Alla parte dello arbitrio che la signoria vostra ne dà tanto largamente circa li fatti de Zenova de potere fare capitulare et concludere, et cetera, infinitamente rengratiamo la signoria vostra, et quella certificamo che non se farà se non como è dicto de sopra, et haveremo sempre quello reguardo et quello proprio pensiero et cura del'honore, bene e stato della excelentia vostra et della quiete et reposo del presente stato de Zenova in tucto quello haveremo a fare noy, che della persona nostra propria, et non se impazarimo de obligarne la signoria vostra ad alzare bandere, né dare superiorità, né altro, se non quando la signoria vostra haverà inteso tucto fare quello che ad essa (b) parerà il meglio, perché l'honore et bon stato della signoria vostra et de quella città tenerimo fermamente sia nostro proprio.

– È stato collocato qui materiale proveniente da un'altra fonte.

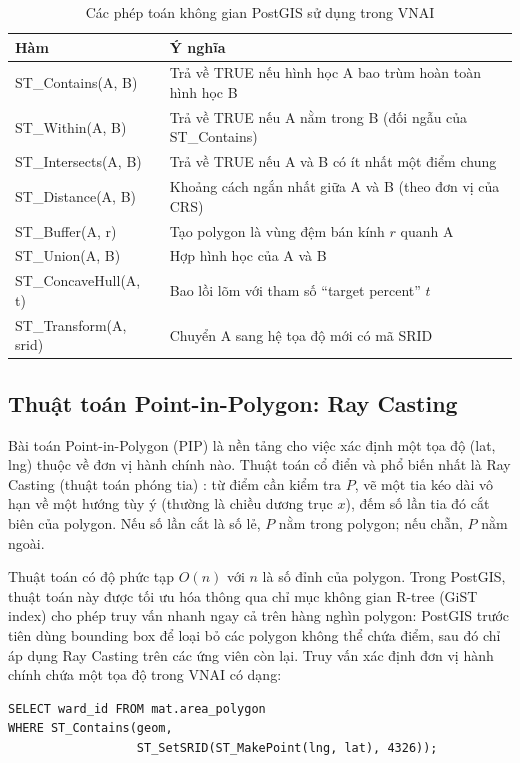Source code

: \begin{table}[h]
\centering
\caption{Các phép toán không gian PostGIS sử dụng trong VNAI}
\label{tab:postgis-functions}
\small
\begin{tabularx}{\linewidth}{>{\ttfamily\raggedright\arraybackslash}p{4cm} >{\raggedright\arraybackslash}X}
\toprule
\textnormal{\textbf{Hàm}} & \textbf{Ý nghĩa} \\
\midrule
ST\_Contains(A, B) & Trả về TRUE nếu hình học A bao trùm hoàn toàn hình học B \\
ST\_Within(A, B)   & Trả về TRUE nếu A nằm trong B (đối ngẫu của ST\_Contains) \\
ST\_Intersects(A, B) & Trả về TRUE nếu A và B có ít nhất một điểm chung \\
ST\_Distance(A, B) & Khoảng cách ngắn nhất giữa A và B (theo đơn vị của CRS) \\
ST\_Buffer(A, r)   & Tạo polygon là vùng đệm bán kính $r$ quanh A \\
ST\_Union(A, B)    & Hợp hình học của A và B \\
ST\_ConcaveHull(A, t) & Bao lồi lõm với tham số ``target percent'' $t$ \\
ST\_Transform(A, srid) & Chuyển A sang hệ tọa độ mới có mã SRID \\
\bottomrule
\end{tabularx}
\end{table}

\subsection{Thuật toán Point-in-Polygon: Ray Casting}

Bài toán Point-in-Polygon (PIP) là nền tảng cho việc xác định một tọa độ (lat, lng) thuộc về đơn vị hành chính nào. Thuật toán cổ điển và phổ biến nhất là Ray Casting (thuật toán phóng tia) \cite{Shamos1976}: từ điểm cần kiểm tra $P$, vẽ một tia kéo dài vô hạn về một hướng tùy ý (thường là chiều dương trục $x$), đếm số lần tia đó cắt biên của polygon. Nếu số lần cắt là số lẻ, $P$ nằm trong polygon; nếu chẵn, $P$ nằm ngoài.

Thuật toán có độ phức tạp $O(n)$ với $n$ là số đỉnh của polygon. Trong PostGIS, thuật toán này được tối ưu hóa thông qua chỉ mục không gian R-tree (GiST index) cho phép truy vấn nhanh ngay cả trên hàng nghìn polygon: PostGIS trước tiên dùng bounding box để loại bỏ các polygon không thể chứa điểm, sau đó chỉ áp dụng Ray Casting trên các ứng viên còn lại. Truy vấn xác định đơn vị hành chính chứa một tọa độ trong VNAI có dạng:
\begin{verbatim}
SELECT ward_id FROM mat.area_polygon
WHERE ST_Contains(geom,
                  ST_SetSRID(ST_MakePoint(lng, lat), 4326));
\end{verbatim}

Alla parte dello accordio de Iohannefilippo, la signoria vostra haverà inteso l'animo et intentione nostra largamente da domino Seva. Perhò non dicimo altro perché speramo che avanti lo recepimento de questa, lo accordio frala signoria vostra et luy haverà havuto loco et ch'el dicto Iohannephilippo sarà obsequente alla signoria vostra. Et quando facesse altramente, che non lo credemo, como scripsemo per l'altre nostre littere alli dì passati, lo maiore inimico che havirà, sarimo nuy quello. Ex campo apud Lenum, primo octobris 1452.
Iacobus Rivoltella.
Cichus.


(a) in interlinea.
(b) Segue piacerà depennato.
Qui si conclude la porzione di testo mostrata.